[RECORDS TO PROCESS — start]

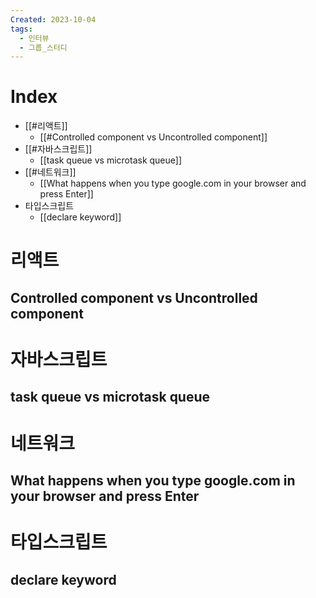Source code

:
 ```yaml
---
Created: 2023-10-04
tags:
  - 인터뷰
  - 그룹_스터디
---
```

# Index
- [[#리액트]]
	- [[#Controlled component vs Uncontrolled component]]
- [[#자바스크립트]]
	- [[task queue vs microtask queue]]
- [[#네트워크]]
	- [[What happens when you type google.com in your browser and press Enter]]
- 타입스크립트 
	- [[declare keyword]]
# 리액트
## Controlled component vs Uncontrolled component

# 자바스크립트
## task queue vs microtask queue
# 네트워크
## What happens when you type google.com in your browser and press Enter

# 타입스크립트
## declare keyword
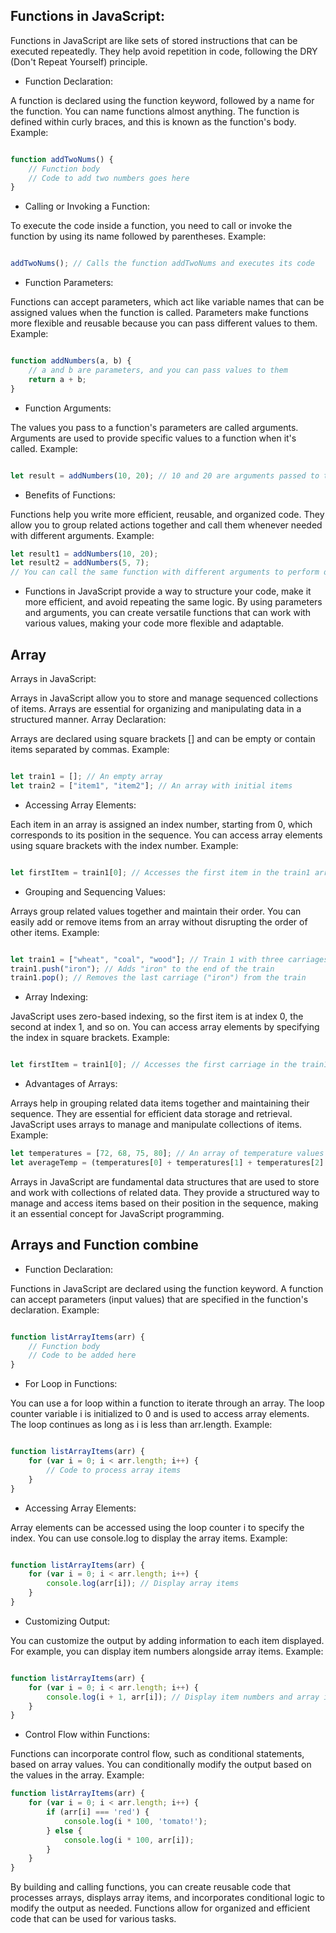 
## Functions in JavaScript:

Functions in JavaScript are like sets of stored instructions that can be executed repeatedly.
They help avoid repetition in code, following the DRY (Don't Repeat Yourself) principle.

- Function Declaration:

A function is declared using the function keyword, followed by a name for the function.
You can name functions almost anything.
The function is defined within curly braces, and this is known as the function's body.
Example:

```javascript

function addTwoNums() {
    // Function body
    // Code to add two numbers goes here
}
```
- Calling or Invoking a Function:

To execute the code inside a function, you need to call or invoke the function by using its name followed by parentheses.
Example:

```javascript

addTwoNums(); // Calls the function addTwoNums and executes its code
```
- Function Parameters:

Functions can accept parameters, which act like variable names that can be assigned values when the function is called.
Parameters make functions more flexible and reusable because you can pass different values to them.
Example:

```javascript

function addNumbers(a, b) {
    // a and b are parameters, and you can pass values to them
    return a + b;
}
```
- Function Arguments:

The values you pass to a function's parameters are called arguments.
Arguments are used to provide specific values to a function when it's called.
Example:

```javascript

let result = addNumbers(10, 20); // 10 and 20 are arguments passed to the function
```

- Benefits of Functions:

Functions help you write more efficient, reusable, and organized code.
They allow you to group related actions together and call them whenever needed with different arguments.
Example:

```javascript
let result1 = addNumbers(10, 20);
let result2 = addNumbers(5, 7);
// You can call the same function with different arguments to perform different calculations.
```
- Functions in JavaScript provide a way to structure your code, make it more efficient, and avoid repeating the same logic. By using parameters and arguments, you can create versatile functions that can work with various values, making your code more flexible and adaptable.

## Array

Arrays in JavaScript:

Arrays in JavaScript allow you to store and manage sequenced collections of items.
Arrays are essential for organizing and manipulating data in a structured manner.
Array Declaration:

Arrays are declared using square brackets [] and can be empty or contain items separated by commas.
Example:

```javascript

let train1 = []; // An empty array
let train2 = ["item1", "item2"]; // An array with initial items
```
- Accessing Array Elements:

Each item in an array is assigned an index number, starting from 0, which corresponds to its position in the sequence.
You can access array elements using square brackets with the index number.
Example:

```javascript

let firstItem = train1[0]; // Accesses the first item in the train1 array
```
- Grouping and Sequencing Values:

Arrays group related values together and maintain their order.
You can easily add or remove items from an array without disrupting the order of other items.
Example:

```javascript

let train1 = ["wheat", "coal", "wood"]; // Train 1 with three carriages
train1.push("iron"); // Adds "iron" to the end of the train
train1.pop(); // Removes the last carriage ("iron") from the train
```
- Array Indexing:

JavaScript uses zero-based indexing, so the first item is at index 0, the second at index 1, and so on.
You can access array elements by specifying the index in square brackets.
Example:

```javascript

let firstItem = train1[0]; // Accesses the first carriage in the train1 array (contains "wheat")
```
- Advantages of Arrays:

Arrays help in grouping related data items together and maintaining their sequence.
They are essential for efficient data storage and retrieval.
JavaScript uses arrays to manage and manipulate collections of items.
Example:

```javascript
let temperatures = [72, 68, 75, 80]; // An array of temperature values
let averageTemp = (temperatures[0] + temperatures[1] + temperatures[2] + temperatures[3]) / 4; // Calculate the average temperature
```
Arrays in JavaScript are fundamental data structures that are used to store and work with collections of related data. They provide a structured way to manage and access items based on their position in the sequence, making it an essential concept for JavaScript programming.

## Arrays and Function combine
- Function Declaration:

Functions in JavaScript are declared using the function keyword.
A function can accept parameters (input values) that are specified in the function's declaration.
Example:

```javascript

function listArrayItems(arr) {
    // Function body
    // Code to be added here
}
```
- For Loop in Functions:

You can use a for loop within a function to iterate through an array.
The loop counter variable i is initialized to 0 and is used to access array elements.
The loop continues as long as i is less than arr.length.
Example:

```javascript

function listArrayItems(arr) {
    for (var i = 0; i < arr.length; i++) {
        // Code to process array items
    }
}
```
- Accessing Array Elements:

Array elements can be accessed using the loop counter i to specify the index.
You can use console.log to display the array items.
Example:

```javascript

function listArrayItems(arr) {
    for (var i = 0; i < arr.length; i++) {
        console.log(arr[i]); // Display array items
    }
}
```
- Customizing Output:

You can customize the output by adding information to each item displayed.
For example, you can display item numbers alongside array items.
Example:

```javascript

function listArrayItems(arr) {
    for (var i = 0; i < arr.length; i++) {
        console.log(i + 1, arr[i]); // Display item numbers and array items
    }
}
```
- Control Flow within Functions:

Functions can incorporate control flow, such as conditional statements, based on array values.
You can conditionally modify the output based on the values in the array.
Example:

```javascript
function listArrayItems(arr) {
    for (var i = 0; i < arr.length; i++) {
        if (arr[i] === 'red') {
            console.log(i * 100, 'tomato!');
        } else {
            console.log(i * 100, arr[i]);
        }
    }
}
```
By building and calling functions, you can create reusable code that processes arrays, displays array items, and incorporates conditional logic to modify the output as needed. Functions allow for organized and efficient code that can be used for various tasks.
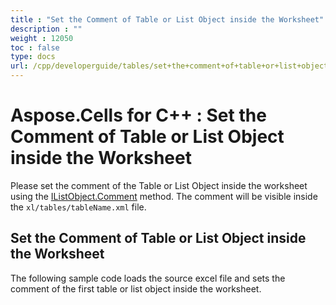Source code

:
 ```yaml
---
title : "Set the Comment of Table or List Object inside the Worksheet" 
description : "" 
weight : 12050 
toc : false
type: docs
url: /cpp/developerguide/tables/set+the+comment+of+table+or+list+object+inside+the+worksheet/
---
```


# Aspose.Cells for C++ : Set the Comment of Table or List Object inside the Worksheet


Please set the comment of the Table or List Object inside the worksheet using the [IListObject.Comment](https://apireference.aspose.com/cpp/cells/class/aspose.cells.tables.i_list_object/#a55d8e5ca32c591d67143c99dc9972b0d) method. The comment will be visible inside the `xl/tables/tableName.xml` file.

## Set the Comment of Table or List Object inside the Worksheet

The following sample code loads the source excel file and sets the comment of the first table or list object inside the worksheet.

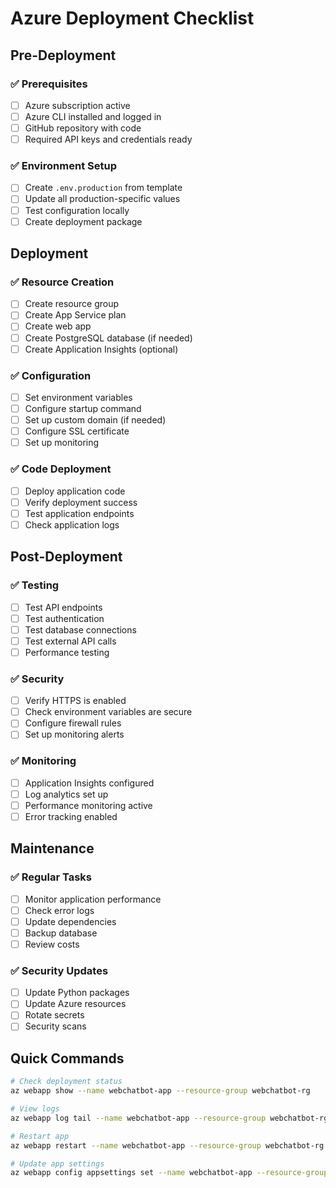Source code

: # Azure Deployment Checklist

## Pre-Deployment

### ✅ Prerequisites
- [ ] Azure subscription active
- [ ] Azure CLI installed and logged in
- [ ] GitHub repository with code
- [ ] Required API keys and credentials ready

### ✅ Environment Setup
- [ ] Create `.env.production` from template
- [ ] Update all production-specific values
- [ ] Test configuration locally
- [ ] Create deployment package

## Deployment

### ✅ Resource Creation
- [ ] Create resource group
- [ ] Create App Service plan
- [ ] Create web app
- [ ] Create PostgreSQL database (if needed)
- [ ] Create Application Insights (optional)

### ✅ Configuration
- [ ] Set environment variables
- [ ] Configure startup command
- [ ] Set up custom domain (if needed)
- [ ] Configure SSL certificate
- [ ] Set up monitoring

### ✅ Code Deployment
- [ ] Deploy application code
- [ ] Verify deployment success
- [ ] Test application endpoints
- [ ] Check application logs

## Post-Deployment

### ✅ Testing
- [ ] Test API endpoints
- [ ] Test authentication
- [ ] Test database connections
- [ ] Test external API calls
- [ ] Performance testing

### ✅ Security
- [ ] Verify HTTPS is enabled
- [ ] Check environment variables are secure
- [ ] Configure firewall rules
- [ ] Set up monitoring alerts

### ✅ Monitoring
- [ ] Application Insights configured
- [ ] Log analytics set up
- [ ] Performance monitoring active
- [ ] Error tracking enabled

## Maintenance

### ✅ Regular Tasks
- [ ] Monitor application performance
- [ ] Check error logs
- [ ] Update dependencies
- [ ] Backup database
- [ ] Review costs

### ✅ Security Updates
- [ ] Update Python packages
- [ ] Update Azure resources
- [ ] Rotate secrets
- [ ] Security scans

## Quick Commands

```bash
# Check deployment status
az webapp show --name webchatbot-app --resource-group webchatbot-rg

# View logs
az webapp log tail --name webchatbot-app --resource-group webchatbot-rg

# Restart app
az webapp restart --name webchatbot-app --resource-group webchatbot-rg

# Update app settings
az webapp config appsettings set --name webchatbot-app --resource-group webchatbot-rg --settings KEY=VALUE
```
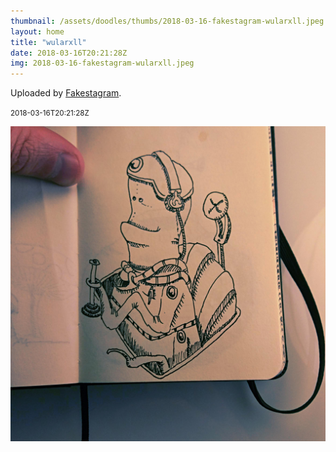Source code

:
 ```yaml
---
thumbnail: /assets/doodles/thumbs/2018-03-16-fakestagram-wularxll.jpeg
layout: home
title: "wularxll"
date: 2018-03-16T20:21:28Z
img: 2018-03-16-fakestagram-wularxll.jpeg
---
```


Uploaded by [Fakestagram](https://github.com/opyate/fakestagram).

<small>2018-03-16T20:21:28Z</small>

![Uploaded by Fakestagram](/assets/doodles/original/2018-03-16-fakestagram-wularxll.jpeg)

[RECORDS TO PROCESS — finish]

▶ **ASSIGNED TASK**:
Out of the data above, return each line where the word "Insights" can be found.

▶ **EXERCISE ANSWER**:
- [ ] Create Application Insights (optional)
- [ ] Application Insights configured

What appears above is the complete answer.